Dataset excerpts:
####################
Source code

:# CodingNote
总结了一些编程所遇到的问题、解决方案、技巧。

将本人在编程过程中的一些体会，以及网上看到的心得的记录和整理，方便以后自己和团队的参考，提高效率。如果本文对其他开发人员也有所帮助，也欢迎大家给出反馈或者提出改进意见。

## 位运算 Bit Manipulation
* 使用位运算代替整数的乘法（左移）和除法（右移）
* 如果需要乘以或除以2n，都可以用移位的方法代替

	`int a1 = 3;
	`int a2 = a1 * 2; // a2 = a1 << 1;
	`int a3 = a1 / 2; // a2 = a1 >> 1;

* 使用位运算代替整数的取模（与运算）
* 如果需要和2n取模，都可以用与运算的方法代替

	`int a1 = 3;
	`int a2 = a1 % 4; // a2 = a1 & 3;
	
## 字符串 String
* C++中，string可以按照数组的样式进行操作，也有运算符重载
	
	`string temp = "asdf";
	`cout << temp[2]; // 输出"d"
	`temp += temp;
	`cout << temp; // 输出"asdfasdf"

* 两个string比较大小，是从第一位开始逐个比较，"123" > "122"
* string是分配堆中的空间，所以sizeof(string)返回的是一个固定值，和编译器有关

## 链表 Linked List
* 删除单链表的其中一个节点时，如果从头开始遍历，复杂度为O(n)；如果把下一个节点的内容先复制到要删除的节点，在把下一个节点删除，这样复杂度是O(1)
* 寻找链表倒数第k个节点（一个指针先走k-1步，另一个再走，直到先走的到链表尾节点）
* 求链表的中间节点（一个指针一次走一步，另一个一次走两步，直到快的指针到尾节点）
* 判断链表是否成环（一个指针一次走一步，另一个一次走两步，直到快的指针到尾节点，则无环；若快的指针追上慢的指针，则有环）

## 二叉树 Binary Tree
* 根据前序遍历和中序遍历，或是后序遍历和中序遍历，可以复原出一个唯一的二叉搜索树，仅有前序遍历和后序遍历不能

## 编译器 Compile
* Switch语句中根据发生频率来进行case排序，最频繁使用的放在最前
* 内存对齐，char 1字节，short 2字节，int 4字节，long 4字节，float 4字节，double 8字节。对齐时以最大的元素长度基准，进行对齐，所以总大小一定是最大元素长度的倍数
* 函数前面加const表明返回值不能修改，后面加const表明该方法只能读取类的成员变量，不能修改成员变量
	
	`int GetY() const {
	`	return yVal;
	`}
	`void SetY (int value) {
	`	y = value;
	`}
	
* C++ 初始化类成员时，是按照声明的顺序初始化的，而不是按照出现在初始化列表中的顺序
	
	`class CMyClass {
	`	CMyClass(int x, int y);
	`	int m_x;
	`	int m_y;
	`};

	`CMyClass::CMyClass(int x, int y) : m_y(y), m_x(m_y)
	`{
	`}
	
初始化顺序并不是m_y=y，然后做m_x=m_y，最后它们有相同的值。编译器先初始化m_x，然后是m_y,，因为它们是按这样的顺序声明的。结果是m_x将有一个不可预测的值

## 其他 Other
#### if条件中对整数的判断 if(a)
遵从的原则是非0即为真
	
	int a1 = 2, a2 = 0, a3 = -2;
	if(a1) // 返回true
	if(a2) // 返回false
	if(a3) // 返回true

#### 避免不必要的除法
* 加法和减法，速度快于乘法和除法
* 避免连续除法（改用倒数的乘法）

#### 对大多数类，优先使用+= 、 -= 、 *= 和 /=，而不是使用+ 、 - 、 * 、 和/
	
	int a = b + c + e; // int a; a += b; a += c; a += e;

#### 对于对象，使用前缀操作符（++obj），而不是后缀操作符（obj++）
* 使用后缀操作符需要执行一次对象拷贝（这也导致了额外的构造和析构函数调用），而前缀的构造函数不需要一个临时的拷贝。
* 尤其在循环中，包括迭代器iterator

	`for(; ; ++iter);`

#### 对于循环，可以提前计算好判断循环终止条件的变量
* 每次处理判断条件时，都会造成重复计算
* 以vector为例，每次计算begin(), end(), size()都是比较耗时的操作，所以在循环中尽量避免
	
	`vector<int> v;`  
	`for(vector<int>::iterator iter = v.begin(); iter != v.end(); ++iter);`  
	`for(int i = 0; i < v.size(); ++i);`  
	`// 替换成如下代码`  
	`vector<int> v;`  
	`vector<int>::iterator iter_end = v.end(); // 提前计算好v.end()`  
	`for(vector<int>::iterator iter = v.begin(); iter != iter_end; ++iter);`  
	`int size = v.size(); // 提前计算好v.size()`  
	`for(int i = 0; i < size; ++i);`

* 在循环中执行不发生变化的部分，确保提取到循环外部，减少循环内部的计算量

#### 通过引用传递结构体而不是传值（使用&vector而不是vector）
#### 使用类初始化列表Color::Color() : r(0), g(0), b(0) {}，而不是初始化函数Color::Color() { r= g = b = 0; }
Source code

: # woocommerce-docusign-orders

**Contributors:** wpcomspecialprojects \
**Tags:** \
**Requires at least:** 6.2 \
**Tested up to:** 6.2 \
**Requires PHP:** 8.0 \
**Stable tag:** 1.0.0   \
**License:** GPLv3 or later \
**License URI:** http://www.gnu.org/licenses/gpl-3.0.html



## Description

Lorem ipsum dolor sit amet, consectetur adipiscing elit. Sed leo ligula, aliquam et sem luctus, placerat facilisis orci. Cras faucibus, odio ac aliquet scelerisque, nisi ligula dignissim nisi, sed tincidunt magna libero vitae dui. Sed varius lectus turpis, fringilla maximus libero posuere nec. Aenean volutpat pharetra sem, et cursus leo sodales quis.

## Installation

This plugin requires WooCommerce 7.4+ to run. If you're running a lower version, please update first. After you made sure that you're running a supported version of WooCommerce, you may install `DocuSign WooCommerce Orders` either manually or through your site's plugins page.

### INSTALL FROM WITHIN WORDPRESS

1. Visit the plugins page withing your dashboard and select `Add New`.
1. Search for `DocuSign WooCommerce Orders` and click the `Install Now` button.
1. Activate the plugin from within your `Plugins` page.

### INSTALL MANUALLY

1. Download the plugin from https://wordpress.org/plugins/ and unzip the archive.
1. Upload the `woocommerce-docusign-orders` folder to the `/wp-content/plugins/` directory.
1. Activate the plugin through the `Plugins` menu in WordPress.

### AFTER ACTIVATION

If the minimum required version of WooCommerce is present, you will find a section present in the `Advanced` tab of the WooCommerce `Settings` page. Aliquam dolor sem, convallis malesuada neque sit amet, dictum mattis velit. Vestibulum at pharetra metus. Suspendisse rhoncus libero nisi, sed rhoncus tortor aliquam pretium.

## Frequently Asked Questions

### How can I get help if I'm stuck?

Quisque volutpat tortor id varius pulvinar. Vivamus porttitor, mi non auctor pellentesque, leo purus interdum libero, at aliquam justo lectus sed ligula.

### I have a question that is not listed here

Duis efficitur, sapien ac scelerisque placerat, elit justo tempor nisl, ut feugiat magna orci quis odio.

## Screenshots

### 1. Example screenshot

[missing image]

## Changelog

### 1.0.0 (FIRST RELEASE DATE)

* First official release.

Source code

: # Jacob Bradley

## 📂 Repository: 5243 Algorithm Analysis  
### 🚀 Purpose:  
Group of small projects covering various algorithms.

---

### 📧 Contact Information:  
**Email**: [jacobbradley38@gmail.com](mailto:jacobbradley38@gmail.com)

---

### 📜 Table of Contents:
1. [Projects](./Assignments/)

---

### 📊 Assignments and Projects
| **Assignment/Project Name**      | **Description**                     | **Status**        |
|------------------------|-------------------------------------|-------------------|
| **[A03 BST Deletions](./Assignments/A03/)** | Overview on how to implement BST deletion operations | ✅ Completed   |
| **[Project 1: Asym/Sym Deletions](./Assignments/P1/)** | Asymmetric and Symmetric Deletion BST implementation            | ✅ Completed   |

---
####################
* What is being asked: Each entry needs to be copied out exactly as written.

* Reply:
Source code

:# CodingNote
总结了一些编程所遇到的问题、解决方案、技巧。

将本人在编程过程中的一些体会，以及网上看到的心得的记录和整理，方便以后自己和团队的参考，提高效率。如果本文对其他开发人员也有所帮助，也欢迎大家给出反馈或者提出改进意见。

## 位运算 Bit Manipulation
* 使用位运算代替整数的乘法（左移）和除法（右移）
* 如果需要乘以或除以2n，都可以用移位的方法代替

	`int a1 = 3;
	`int a2 = a1 * 2; // a2 = a1 << 1;
	`int a3 = a1 / 2; // a2 = a1 >> 1;

* 使用位运算代替整数的取模（与运算）
* 如果需要和2n取模，都可以用与运算的方法代替

	`int a1 = 3;
	`int a2 = a1 % 4; // a2 = a1 & 3;
	
## 字符串 String
* C++中，string可以按照数组的样式进行操作，也有运算符重载
	
	`string temp = "asdf";
	`cout << temp[2]; // 输出"d"
	`temp += temp;
	`cout << temp; // 输出"asdfasdf"

* 两个string比较大小，是从第一位开始逐个比较，"123" > "122"
* string是分配堆中的空间，所以sizeof(string)返回的是一个固定值，和编译器有关

## 链表 Linked List
* 删除单链表的其中一个节点时，如果从头开始遍历，复杂度为O(n)；如果把下一个节点的内容先复制到要删除的节点，在把下一个节点删除，这样复杂度是O(1)
* 寻找链表倒数第k个节点（一个指针先走k-1步，另一个再走，直到先走的到链表尾节点）
* 求链表的中间节点（一个指针一次走一步，另一个一次走两步，直到快的指针到尾节点）
* 判断链表是否成环（一个指针一次走一步，另一个一次走两步，直到快的指针到尾节点，则无环；若快的指针追上慢的指针，则有环）

## 二叉树 Binary Tree
* 根据前序遍历和中序遍历，或是后序遍历和中序遍历，可以复原出一个唯一的二叉搜索树，仅有前序遍历和后序遍历不能

## 编译器 Compile
* Switch语句中根据发生频率来进行case排序，最频繁使用的放在最前
* 内存对齐，char 1字节，short 2字节，int 4字节，long 4字节，float 4字节，double 8字节。对齐时以最大的元素长度基准，进行对齐，所以总大小一定是最大元素长度的倍数
* 函数前面加const表明返回值不能修改，后面加const表明该方法只能读取类的成员变量，不能修改成员变量
	
	`int GetY() const {
	`	return yVal;
	`}
	`void SetY (int value) {
	`	y = value;
	`}
	
* C++ 初始化类成员时，是按照声明的顺序初始化的，而不是按照出现在初始化列表中的顺序
	
	`class CMyClass {
	`	CMyClass(int x, int y);
	`	int m_x;
	`	int m_y;
	`};

	`CMyClass::CMyClass(int x, int y) : m_y(y), m_x(m_y)
	`{
	`}
	
初始化顺序并不是m_y=y，然后做m_x=m_y，最后它们有相同的值。编译器先初始化m_x，然后是m_y,，因为它们是按这样的顺序声明的。结果是m_x将有一个不可预测的值

## 其他 Other
#### if条件中对整数的判断 if(a)
遵从的原则是非0即为真
	
	int a1 = 2, a2 = 0, a3 = -2;
	if(a1) // 返回true
	if(a2) // 返回false
	if(a3) // 返回true

#### 避免不必要的除法
* 加法和减法，速度快于乘法和除法
* 避免连续除法（改用倒数的乘法）

#### 对大多数类，优先使用+= 、 -= 、 *= 和 /=，而不是使用+ 、 - 、 * 、 和/
	
	int a = b + c + e; // int a; a += b; a += c; a += e;

#### 对于对象，使用前缀操作符（++obj），而不是后缀操作符（obj++）
* 使用后缀操作符需要执行一次对象拷贝（这也导致了额外的构造和析构函数调用），而前缀的构造函数不需要一个临时的拷贝。
* 尤其在循环中，包括迭代器iterator

	`for(; ; ++iter);`

#### 对于循环，可以提前计算好判断循环终止条件的变量
* 每次处理判断条件时，都会造成重复计算
* 以vector为例，每次计算begin(), end(), size()都是比较耗时的操作，所以在循环中尽量避免
	
	`vector<int> v;`  
	`for(vector<int>::iterator iter = v.begin(); iter != v.end(); ++iter);`  
	`for(int i = 0; i < v.size(); ++i);`  
	`// 替换成如下代码`  
	`vector<int> v;`  
	`vector<int>::iterator iter_end = v.end(); // 提前计算好v.end()`  
	`for(vector<int>::iterator iter = v.begin(); iter != iter_end; ++iter);`  
	`int size = v.size(); // 提前计算好v.size()`  
	`for(int i = 0; i < size; ++i);`

* 在循环中执行不发生变化的部分，确保提取到循环外部，减少循环内部的计算量

#### 通过引用传递结构体而不是传值（使用&vector而不是vector）
#### 使用类初始化列表Color::Color() : r(0), g(0), b(0) {}，而不是初始化函数Color::Color() { r= g = b = 0; }
Source code

: # woocommerce-docusign-orders

**Contributors:** wpcomspecialprojects \
**Tags:** \
**Requires at least:** 6.2 \
**Tested up to:** 6.2 \
**Requires PHP:** 8.0 \
**Stable tag:** 1.0.0   \
**License:** GPLv3 or later \
**License URI:** http://www.gnu.org/licenses/gpl-3.0.html



## Description

Lorem ipsum dolor sit amet, consectetur adipiscing elit. Sed leo ligula, aliquam et sem luctus, placerat facilisis orci. Cras faucibus, odio ac aliquet scelerisque, nisi ligula dignissim nisi, sed tincidunt magna libero vitae dui. Sed varius lectus turpis, fringilla maximus libero posuere nec. Aenean volutpat pharetra sem, et cursus leo sodales quis.

## Installation

This plugin requires WooCommerce 7.4+ to run. If you're running a lower version, please update first. After you made sure that you're running a supported version of WooCommerce, you may install `DocuSign WooCommerce Orders` either manually or through your site's plugins page.

### INSTALL FROM WITHIN WORDPRESS

1. Visit the plugins page withing your dashboard and select `Add New`.
1. Search for `DocuSign WooCommerce Orders` and click the `Install Now` button.
1. Activate the plugin from within your `Plugins` page.

### INSTALL MANUALLY

1. Download the plugin from https://wordpress.org/plugins/ and unzip the archive.
1. Upload the `woocommerce-docusign-orders` folder to the `/wp-content/plugins/` directory.
1. Activate the plugin through the `Plugins` menu in WordPress.

### AFTER ACTIVATION

If the minimum required version of WooCommerce is present, you will find a section present in the `Advanced` tab of the WooCommerce `Settings` page. Aliquam dolor sem, convallis malesuada neque sit amet, dictum mattis velit. Vestibulum at pharetra metus. Suspendisse rhoncus libero nisi, sed rhoncus tortor aliquam pretium.

## Frequently Asked Questions

### How can I get help if I'm stuck?

Quisque volutpat tortor id varius pulvinar. Vivamus porttitor, mi non auctor pellentesque, leo purus interdum libero, at aliquam justo lectus sed ligula.

### I have a question that is not listed here

Duis efficitur, sapien ac scelerisque placerat, elit justo tempor nisl, ut feugiat magna orci quis odio.

## Screenshots

### 1. Example screenshot

[missing image]

## Changelog

### 1.0.0 (FIRST RELEASE DATE)

* First official release.

Source code

: # Jacob Bradley

## 📂 Repository: 5243 Algorithm Analysis  
### 🚀 Purpose:  
Group of small projects covering various algorithms.

---

### 📧 Contact Information:  
**Email**: [jacobbradley38@gmail.com](mailto:jacobbradley38@gmail.com)

---

### 📜 Table of Contents:
1. [Projects](./Assignments/)

---

### 📊 Assignments and Projects
| **Assignment/Project Name**      | **Description**                     | **Status**        |
|------------------------|-------------------------------------|-------------------|
| **[A03 BST Deletions](./Assignments/A03/)** | Overview on how to implement BST deletion operations | ✅ Completed   |
| **[Project 1: Asym/Sym Deletions](./Assignments/P1/)** | Asymmetric and Symmetric Deletion BST implementation            | ✅ Completed   |

---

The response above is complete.